[RECORDS FOR THE EXERCISE — start]

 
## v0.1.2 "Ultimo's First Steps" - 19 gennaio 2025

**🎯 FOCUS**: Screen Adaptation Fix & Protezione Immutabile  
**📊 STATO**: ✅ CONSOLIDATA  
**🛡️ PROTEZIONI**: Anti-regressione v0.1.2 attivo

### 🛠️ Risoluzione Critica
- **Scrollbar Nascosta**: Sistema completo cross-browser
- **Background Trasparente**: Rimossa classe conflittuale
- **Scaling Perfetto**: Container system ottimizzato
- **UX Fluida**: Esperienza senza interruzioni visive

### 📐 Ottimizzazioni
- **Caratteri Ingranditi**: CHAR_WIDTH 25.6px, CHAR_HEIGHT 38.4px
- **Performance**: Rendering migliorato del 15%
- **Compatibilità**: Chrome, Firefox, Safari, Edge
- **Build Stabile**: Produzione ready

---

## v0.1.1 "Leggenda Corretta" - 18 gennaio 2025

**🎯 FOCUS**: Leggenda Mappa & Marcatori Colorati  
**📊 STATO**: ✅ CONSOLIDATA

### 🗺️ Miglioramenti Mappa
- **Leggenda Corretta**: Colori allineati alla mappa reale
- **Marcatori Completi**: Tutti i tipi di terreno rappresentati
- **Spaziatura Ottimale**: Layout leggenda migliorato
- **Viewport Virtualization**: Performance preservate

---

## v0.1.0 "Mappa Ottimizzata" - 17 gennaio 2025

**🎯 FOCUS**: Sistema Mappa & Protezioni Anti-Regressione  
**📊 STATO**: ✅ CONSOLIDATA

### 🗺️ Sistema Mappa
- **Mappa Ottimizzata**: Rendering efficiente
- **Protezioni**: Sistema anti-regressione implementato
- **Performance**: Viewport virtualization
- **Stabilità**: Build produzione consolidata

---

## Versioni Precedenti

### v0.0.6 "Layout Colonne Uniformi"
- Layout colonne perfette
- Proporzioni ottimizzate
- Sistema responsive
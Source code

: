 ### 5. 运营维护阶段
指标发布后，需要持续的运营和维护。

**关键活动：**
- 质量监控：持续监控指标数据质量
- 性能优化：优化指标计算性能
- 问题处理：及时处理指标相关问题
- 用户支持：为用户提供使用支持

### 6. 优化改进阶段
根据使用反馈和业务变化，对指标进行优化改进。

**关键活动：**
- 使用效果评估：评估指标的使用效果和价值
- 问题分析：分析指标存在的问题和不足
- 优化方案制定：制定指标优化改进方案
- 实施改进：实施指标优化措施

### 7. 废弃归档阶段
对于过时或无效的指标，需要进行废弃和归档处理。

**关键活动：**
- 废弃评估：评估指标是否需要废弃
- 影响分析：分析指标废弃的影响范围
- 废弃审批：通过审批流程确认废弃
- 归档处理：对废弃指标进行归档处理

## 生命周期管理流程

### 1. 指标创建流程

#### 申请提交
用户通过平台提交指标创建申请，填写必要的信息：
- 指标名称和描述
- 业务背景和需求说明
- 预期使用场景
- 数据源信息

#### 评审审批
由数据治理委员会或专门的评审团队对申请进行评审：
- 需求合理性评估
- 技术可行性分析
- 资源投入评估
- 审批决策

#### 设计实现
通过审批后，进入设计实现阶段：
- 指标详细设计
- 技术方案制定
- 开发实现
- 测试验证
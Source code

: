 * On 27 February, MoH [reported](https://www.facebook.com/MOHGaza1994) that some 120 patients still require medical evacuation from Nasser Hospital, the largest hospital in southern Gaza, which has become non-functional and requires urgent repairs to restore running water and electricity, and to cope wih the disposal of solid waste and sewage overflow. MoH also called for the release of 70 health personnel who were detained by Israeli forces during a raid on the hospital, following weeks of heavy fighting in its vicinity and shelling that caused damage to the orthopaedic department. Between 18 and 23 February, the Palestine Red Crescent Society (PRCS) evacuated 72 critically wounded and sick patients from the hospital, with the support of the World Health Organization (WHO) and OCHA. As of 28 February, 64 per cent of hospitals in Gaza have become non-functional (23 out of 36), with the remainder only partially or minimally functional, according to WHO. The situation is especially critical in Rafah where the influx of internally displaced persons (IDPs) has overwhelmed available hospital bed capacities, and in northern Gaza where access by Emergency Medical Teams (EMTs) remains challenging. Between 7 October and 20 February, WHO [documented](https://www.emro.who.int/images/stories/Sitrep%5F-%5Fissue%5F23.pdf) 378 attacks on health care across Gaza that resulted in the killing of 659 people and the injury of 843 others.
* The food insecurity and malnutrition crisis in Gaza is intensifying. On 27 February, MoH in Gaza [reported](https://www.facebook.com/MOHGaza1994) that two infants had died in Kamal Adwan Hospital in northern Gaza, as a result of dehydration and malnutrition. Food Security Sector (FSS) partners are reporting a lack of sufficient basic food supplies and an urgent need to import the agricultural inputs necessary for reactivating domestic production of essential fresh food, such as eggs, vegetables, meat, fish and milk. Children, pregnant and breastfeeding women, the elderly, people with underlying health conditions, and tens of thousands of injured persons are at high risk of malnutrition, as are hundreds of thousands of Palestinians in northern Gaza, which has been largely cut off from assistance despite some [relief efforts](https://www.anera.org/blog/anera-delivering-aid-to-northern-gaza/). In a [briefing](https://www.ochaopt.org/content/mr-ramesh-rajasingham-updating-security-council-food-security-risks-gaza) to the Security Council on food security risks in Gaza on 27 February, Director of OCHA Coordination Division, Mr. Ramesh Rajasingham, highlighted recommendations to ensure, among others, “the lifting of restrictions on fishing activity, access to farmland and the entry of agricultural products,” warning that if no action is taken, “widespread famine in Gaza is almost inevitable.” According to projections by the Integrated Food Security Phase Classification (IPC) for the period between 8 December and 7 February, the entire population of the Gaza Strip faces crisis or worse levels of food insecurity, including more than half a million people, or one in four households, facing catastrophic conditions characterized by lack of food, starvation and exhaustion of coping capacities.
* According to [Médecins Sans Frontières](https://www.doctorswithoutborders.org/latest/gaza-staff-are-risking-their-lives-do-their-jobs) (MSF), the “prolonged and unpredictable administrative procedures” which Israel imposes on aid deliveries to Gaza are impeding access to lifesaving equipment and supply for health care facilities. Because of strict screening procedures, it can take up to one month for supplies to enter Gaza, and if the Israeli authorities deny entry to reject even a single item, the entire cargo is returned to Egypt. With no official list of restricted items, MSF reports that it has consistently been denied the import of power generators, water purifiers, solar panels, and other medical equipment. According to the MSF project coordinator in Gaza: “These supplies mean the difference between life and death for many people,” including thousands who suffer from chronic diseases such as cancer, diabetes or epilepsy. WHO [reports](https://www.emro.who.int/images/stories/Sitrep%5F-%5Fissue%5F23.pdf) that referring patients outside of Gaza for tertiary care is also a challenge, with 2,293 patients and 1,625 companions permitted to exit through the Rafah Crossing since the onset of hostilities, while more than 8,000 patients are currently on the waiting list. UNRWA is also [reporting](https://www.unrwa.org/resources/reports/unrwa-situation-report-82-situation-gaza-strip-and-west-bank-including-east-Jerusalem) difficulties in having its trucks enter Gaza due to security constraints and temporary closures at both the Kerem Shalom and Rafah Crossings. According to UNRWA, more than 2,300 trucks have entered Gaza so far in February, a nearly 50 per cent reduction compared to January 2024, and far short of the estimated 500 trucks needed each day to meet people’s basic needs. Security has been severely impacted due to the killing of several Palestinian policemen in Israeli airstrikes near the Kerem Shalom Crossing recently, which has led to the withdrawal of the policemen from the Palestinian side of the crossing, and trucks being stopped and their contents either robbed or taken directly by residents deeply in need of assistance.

[RECORDS FOR THE EXERCISE — finish]

• THE PROBLEM
Word for word, repeat each entry from the listing above.

• SOLUTION TO THIS TASK
## v0.1.2 "Ultimo's First Steps" - 19 gennaio 2025

**🎯 FOCUS**: Screen Adaptation Fix & Protezione Immutabile  
**📊 STATO**: ✅ CONSOLIDATA  
**🛡️ PROTEZIONI**: Anti-regressione v0.1.2 attivo

### 🛠️ Risoluzione Critica
- **Scrollbar Nascosta**: Sistema completo cross-browser
- **Background Trasparente**: Rimossa classe conflittuale
- **Scaling Perfetto**: Container system ottimizzato
- **UX Fluida**: Esperienza senza interruzioni visive

### 📐 Ottimizzazioni
- **Caratteri Ingranditi**: CHAR_WIDTH 25.6px, CHAR_HEIGHT 38.4px
- **Performance**: Rendering migliorato del 15%
- **Compatibilità**: Chrome, Firefox, Safari, Edge
- **Build Stabile**: Produzione ready

---

## v0.1.1 "Leggenda Corretta" - 18 gennaio 2025

**🎯 FOCUS**: Leggenda Mappa & Marcatori Colorati  
**📊 STATO**: ✅ CONSOLIDATA

### 🗺️ Miglioramenti Mappa
- **Leggenda Corretta**: Colori allineati alla mappa reale
- **Marcatori Completi**: Tutti i tipi di terreno rappresentati
- **Spaziatura Ottimale**: Layout leggenda migliorato
- **Viewport Virtualization**: Performance preservate

---

## v0.1.0 "Mappa Ottimizzata" - 17 gennaio 2025

**🎯 FOCUS**: Sistema Mappa & Protezioni Anti-Regressione  
**📊 STATO**: ✅ CONSOLIDATA

### 🗺️ Sistema Mappa
- **Mappa Ottimizzata**: Rendering efficiente
- **Protezioni**: Sistema anti-regressione implementato
- **Performance**: Viewport virtualization
- **Stabilità**: Build produzione consolidata

---

## Versioni Precedenti

### v0.0.6 "Layout Colonne Uniformi"
- Layout colonne perfette
- Proporzioni ottimizzate
- Sistema responsive
Source code

: ### 5. 运营维护阶段
指标发布后，需要持续的运营和维护。

**关键活动：**
- 质量监控：持续监控指标数据质量
- 性能优化：优化指标计算性能
- 问题处理：及时处理指标相关问题
- 用户支持：为用户提供使用支持

### 6. 优化改进阶段
根据使用反馈和业务变化，对指标进行优化改进。

**关键活动：**
- 使用效果评估：评估指标的使用效果和价值
- 问题分析：分析指标存在的问题和不足
- 优化方案制定：制定指标优化改进方案
- 实施改进：实施指标优化措施

### 7. 废弃归档阶段
对于过时或无效的指标，需要进行废弃和归档处理。

**关键活动：**
- 废弃评估：评估指标是否需要废弃
- 影响分析：分析指标废弃的影响范围
- 废弃审批：通过审批流程确认废弃
- 归档处理：对废弃指标进行归档处理

## 生命周期管理流程

### 1. 指标创建流程

#### 申请提交
用户通过平台提交指标创建申请，填写必要的信息：
- 指标名称和描述
- 业务背景和需求说明
- 预期使用场景
- 数据源信息

#### 评审审批
由数据治理委员会或专门的评审团队对申请进行评审：
- 需求合理性评估
- 技术可行性分析
- 资源投入评估
- 审批决策

#### 设计实现
通过审批后，进入设计实现阶段：
- 指标详细设计
- 技术方案制定
- 开发实现
- 测试验证
Source code

: * On 27 February, MoH [reported](https://www.facebook.com/MOHGaza1994) that some 120 patients still require medical evacuation from Nasser Hospital, the largest hospital in southern Gaza, which has become non-functional and requires urgent repairs to restore running water and electricity, and to cope wih the disposal of solid waste and sewage overflow. MoH also called for the release of 70 health personnel who were detained by Israeli forces during a raid on the hospital, following weeks of heavy fighting in its vicinity and shelling that caused damage to the orthopaedic department. Between 18 and 23 February, the Palestine Red Crescent Society (PRCS) evacuated 72 critically wounded and sick patients from the hospital, with the support of the World Health Organization (WHO) and OCHA. As of 28 February, 64 per cent of hospitals in Gaza have become non-functional (23 out of 36), with the remainder only partially or minimally functional, according to WHO. The situation is especially critical in Rafah where the influx of internally displaced persons (IDPs) has overwhelmed available hospital bed capacities, and in northern Gaza where access by Emergency Medical Teams (EMTs) remains challenging. Between 7 October and 20 February, WHO [documented](https://www.emro.who.int/images/stories/Sitrep%5F-%5Fissue%5F23.pdf) 378 attacks on health care across Gaza that resulted in the killing of 659 people and the injury of 843 others.
* The food insecurity and malnutrition crisis in Gaza is intensifying. On 27 February, MoH in Gaza [reported](https://www.facebook.com/MOHGaza1994) that two infants had died in Kamal Adwan Hospital in northern Gaza, as a result of dehydration and malnutrition. Food Security Sector (FSS) partners are reporting a lack of sufficient basic food supplies and an urgent need to import the agricultural inputs necessary for reactivating domestic production of essential fresh food, such as eggs, vegetables, meat, fish and milk. Children, pregnant and breastfeeding women, the elderly, people with underlying health conditions, and tens of thousands of injured persons are at high risk of malnutrition, as are hundreds of thousands of Palestinians in northern Gaza, which has been largely cut off from assistance despite some [relief efforts](https://www.anera.org/blog/anera-delivering-aid-to-northern-gaza/). In a [briefing](https://www.ochaopt.org/content/mr-ramesh-rajasingham-updating-security-council-food-security-risks-gaza) to the Security Council on food security risks in Gaza on 27 February, Director of OCHA Coordination Division, Mr. Ramesh Rajasingham, highlighted recommendations to ensure, among others, “the lifting of restrictions on fishing activity, access to farmland and the entry of agricultural products,” warning that if no action is taken, “widespread famine in Gaza is almost inevitable.” According to projections by the Integrated Food Security Phase Classification (IPC) for the period between 8 December and 7 February, the entire population of the Gaza Strip faces crisis or worse levels of food insecurity, including more than half a million people, or one in four households, facing catastrophic conditions characterized by lack of food, starvation and exhaustion of coping capacities.
* According to [Médecins Sans Frontières](https://www.doctorswithoutborders.org/latest/gaza-staff-are-risking-their-lives-do-their-jobs) (MSF), the “prolonged and unpredictable administrative procedures” which Israel imposes on aid deliveries to Gaza are impeding access to lifesaving equipment and supply for health care facilities. Because of strict screening procedures, it can take up to one month for supplies to enter Gaza, and if the Israeli authorities deny entry to reject even a single item, the entire cargo is returned to Egypt. With no official list of restricted items, MSF reports that it has consistently been denied the import of power generators, water purifiers, solar panels, and other medical equipment. According to the MSF project coordinator in Gaza: “These supplies mean the difference between life and death for many people,” including thousands who suffer from chronic diseases such as cancer, diabetes or epilepsy. WHO [reports](https://www.emro.who.int/images/stories/Sitrep%5F-%5Fissue%5F23.pdf) that referring patients outside of Gaza for tertiary care is also a challenge, with 2,293 patients and 1,625 companions permitted to exit through the Rafah Crossing since the onset of hostilities, while more than 8,000 patients are currently on the waiting list. UNRWA is also [reporting](https://www.unrwa.org/resources/reports/unrwa-situation-report-82-situation-gaza-strip-and-west-bank-including-east-Jerusalem) difficulties in having its trucks enter Gaza due to security constraints and temporary closures at both the Kerem Shalom and Rafah Crossings. According to UNRWA, more than 2,300 trucks have entered Gaza so far in February, a nearly 50 per cent reduction compared to January 2024, and far short of the estimated 500 trucks needed each day to meet people’s basic needs. Security has been severely impacted due to the killing of several Palestinian policemen in Israeli airstrikes near the Kerem Shalom Crossing recently, which has led to the withdrawal of the policemen from the Palestinian side of the crossing, and trucks being stopped and their contents either robbed or taken directly by residents deeply in need of assistance.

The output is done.